Un premier enfer entre 1993 et 1995

Entre 1993 et 1995, Annie et Gérard Sic, en Gaec à Saorge dans les Alpes-Maritimes, ont vécu un enfer à la tête de leur troupeau de brebis à viande. Ils en ont perdu des dizaines égorgées, sans savoir, dans un premier temps, à qui imputer la responsabilité du massacre. Ils finissent par jeter l’éponge pour s’installer à La Bollène-Vésubie sur un territoire abandonné entre deux villages à quelques mètres de la route nationale de la vallée de la Vésubie.
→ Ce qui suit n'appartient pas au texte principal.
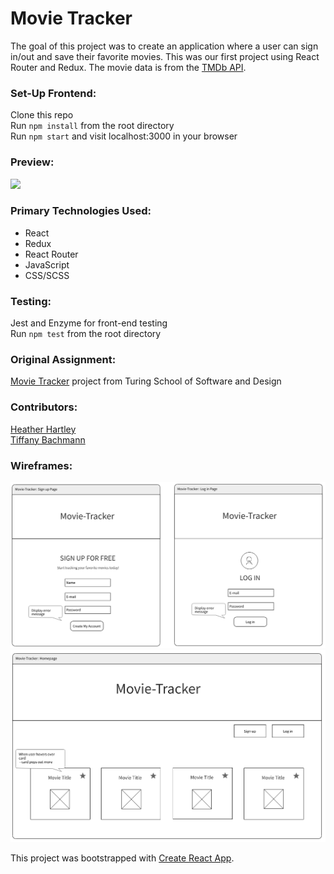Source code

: # Movie Tracker

The goal of this project was to create an application where a user can sign in/out and save their favorite movies. This was our first project using React Router and Redux. The movie data is from the [TMDb API](https://www.themoviedb.org/documentation/api).

### Set-Up Frontend:
Clone this repo  
Run `npm install` from the root directory  
Run `npm start` and visit localhost:3000 in your browser  

### Preview:
![](movietracker-preview-sm.gif)

### Primary Technologies Used:
* React
* Redux
* React Router
* JavaScript
* CSS/SCSS

### Testing:
Jest and Enzyme for front-end testing  
Run `npm test` from the root directory  

### Original Assignment: 
[Movie Tracker](https://github.com/turingschool-examples/movie-tracker) project from Turing School of Software and Design  

### Contributors:  
[Heather Hartley](https://github.com/hlhartley)  
[Tiffany Bachmann](https://github.com/trbachmann)  

### Wireframes:
![Wireframes](movie-tracker-signin-login-page.png)
![Wireframes](movie-tracker-homepage-view.png)

This project was bootstrapped with [Create React App](https://github.com/facebook/create-react-app).
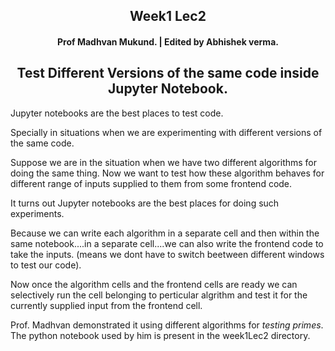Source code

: 
<center>

## Week1 Lec2 
#### Prof Madhvan Mukund. | Edited by Abhishek verma.

## Test Different Versions of the same code inside Jupyter Notebook. 

</center>

Jupyter notebooks are the best places to test code. 

Specially in situations when we are experimenting with different versions of the same code.

Suppose we are in the situation when we have two different algorithms for doing the same thing. Now we want to test how these algorithm behaves for different range of inputs supplied to them from some frontend code.

It turns out Jupyter notebooks are the best places for doing such experiments. 

Because we can write each algorithm in a separate cell and then within the same notebook....in a separate cell....we can also write the frontend code to take the inputs. (means we dont have to switch beetween different windows to test our code).

Now once the algorithm cells and the frontend cells are ready we can selectively run the cell belonging to perticular algrithm and test it for the currently supplied input from the frontend cell.

Prof. Madhvan demonstrated it using different algorithms for *testing primes*. The python notebook used by him is present in the week1Lec2 directory.



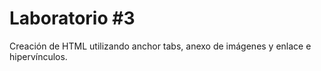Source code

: # Laboratorio #3
Creación de HTML utilizando anchor tabs, anexo de imágenes y enlace e hipervínculos.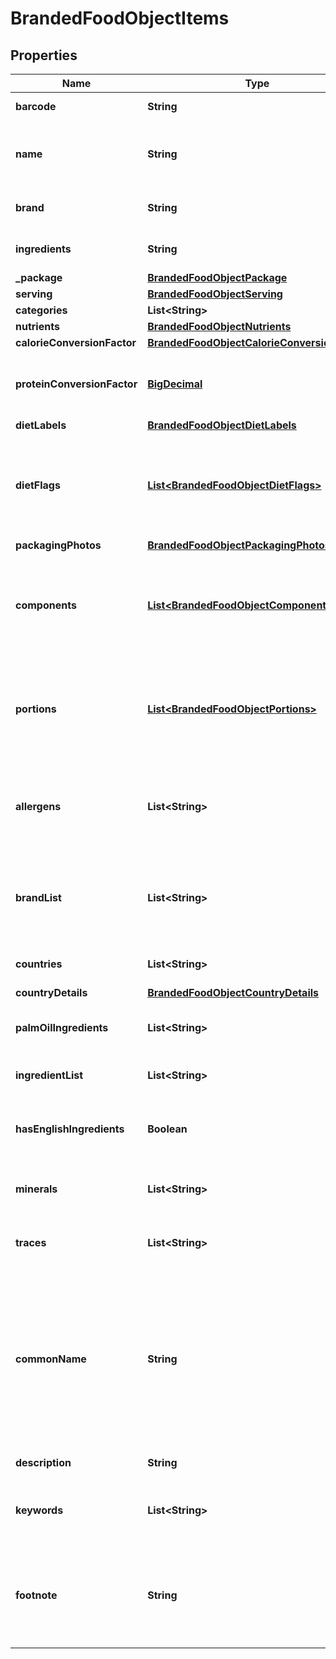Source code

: # BrandedFoodObjectItems

## Properties
Name | Type | Description | Notes
------------ | ------------- | ------------- | -------------
**barcode** | **String** | EAN/UPC barcode |  [optional]
**name** | **String** | Item name as provided by brand owner or as shown on packaging |  [optional]
**brand** | **String** | The brand name that owns this item |  [optional]
**ingredients** | **String** | Ingredients in order of highest value to least |  [optional]
**_package** | [**BrandedFoodObjectPackage**](BrandedFoodObjectPackage.md) |  |  [optional]
**serving** | [**BrandedFoodObjectServing**](BrandedFoodObjectServing.md) |  |  [optional]
**categories** | **List&lt;String&gt;** |  |  [optional]
**nutrients** | [**BrandedFoodObjectNutrients**](BrandedFoodObjectNutrients.md) |  |  [optional]
**calorieConversionFactor** | [**BrandedFoodObjectCalorieConversionFactor**](BrandedFoodObjectCalorieConversionFactor.md) |  |  [optional]
**proteinConversionFactor** | [**BigDecimal**](BigDecimal.md) | The multiplication factor used to calculate protein from nitrogen |  [optional]
**dietLabels** | [**BrandedFoodObjectDietLabels**](BrandedFoodObjectDietLabels.md) |  |  [optional]
**dietFlags** | [**List&lt;BrandedFoodObjectDietFlags&gt;**](BrandedFoodObjectDietFlags.md) | An array of ingredient objects that were flagged while grading this item for compatibility with each diet |  [optional]
**packagingPhotos** | [**BrandedFoodObjectPackagingPhotos**](BrandedFoodObjectPackagingPhotos.md) |  |  [optional]
**components** | [**List&lt;BrandedFoodObjectComponents&gt;**](BrandedFoodObjectComponents.md) | An array of objects containing the constituent parts of a food (e.g. bone is a component of meat) |  [optional]
**portions** | [**List&lt;BrandedFoodObjectPortions&gt;**](BrandedFoodObjectPortions.md) | An array of objects containing information on discrete amounts of a food found in this item |  [optional]
**allergens** | **List&lt;String&gt;** | An array of ingredients in this item that may cause allergic reactions in people |  [optional]
**brandList** | **List&lt;String&gt;** | An array of brands we have associated with this item. Some items are sold by more than 1 brand. |  [optional]
**countries** | **List&lt;String&gt;** | An array of countries where this item is sold |  [optional]
**countryDetails** | [**BrandedFoodObjectCountryDetails**](BrandedFoodObjectCountryDetails.md) |  |  [optional]
**palmOilIngredients** | **List&lt;String&gt;** | An array of ingredients made from palm oil |  [optional]
**ingredientList** | **List&lt;String&gt;** | An array of this item&#x27;s ingredients |  [optional]
**hasEnglishIngredients** | **Boolean** | A boolean indicating if we have English ingredients for this item |  [optional]
**minerals** | **List&lt;String&gt;** | An array of minerals that this item contains |  [optional]
**traces** | **List&lt;String&gt;** | An array of trace ingredients that may be found in this item |  [optional]
**commonName** | **String** | Common names associated with this item. These generally clarify what the item is (e.g. when the brand name is \&quot;BRAND&#x27;s Spicy Enchilada\&quot; the common name may be \&quot;Chicken enchilada\&quot;) |  [optional]
**description** | **String** | A description of this item |  [optional]
**keywords** | **List&lt;String&gt;** | An array of keywords that can be used to describe this item |  [optional]
**footnote** | **String** | Comments on any unusual aspects of this item. Examples might include unusual aspects of the food overall. |  [optional]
Là, avec 25 brebis laitières lacaunes et 35 chèvres sur 18 ha, ils produisent du lait et fabriquent des fromages qu’ils vendent sur les marchés. Leur système était prospère et permet de subvenir aux besoins de la famille jusqu’en 2015, où tout s’écroule avec le retour du prédateur. Cette fois, les loups attaquent tout près des habitations dans des parcs clôturés à proximité de la bergerie.

Les brebis refusent de sortir de la bergerie

À partir de cette époque, tous les troupeaux et les animaux de particuliers autour des villages de La Bollène et de Roquebillière subissent la prédation. Deux chiens de protection rejoignent le troupeau d’Annie et Gérard. Le couple renforce aussi sa présence auprès de ses animaux. « En 2016, nous n’avons pas eu d’attaques, mais en 2017 les loups sont revenus à deux reprises », se souvient Annie. La dernière attaque a été si violente que les brebis ont mis plusieurs mois avant d’accepter de ressortir du bâtiment.

Ne supportant plus le carnage, Gérard décide de quitter l’exploitation. Annie refuse de laisser ce territoire à l’abandon. Elle investit alors dans une clôture pour tenter de sécuriser les 6 ha autour de la bergerie. Le dispositif de 1,6 km de longueur comprend 5 fils électriques et un grillage enfoui dans le sol. L’ensemble a coûté 25 000 €. Seuls 80 % de l’équipement électrique a été pris en charge par l’administration qui ne retient pas le grillage fixe, « car si un loup parvient à franchir la clôture, l’ensemble est trop étanche et ne permet pas aux brebis de s’enfuir », estime l’Administration.

En 2018, Annie n’a pas eu d’attaque. Désormais seule sur l’exploitation, elle n’a conservé que sa troupe de brebis laitières, ce qui lui permet de fabriquer un type de fromage peu offert sur les marchés. « Je ne sais pas si j’ai eu raison d’investir dans un tel système de clôture, explique-t-elle. J’espère seulement pouvoir pérenniser mon exploitation et ainsi trouver à terme un repreneur. »

M.-F. M.

(1) Rencontre lors d’un voyage de presse organisé par la Confédération paysanne.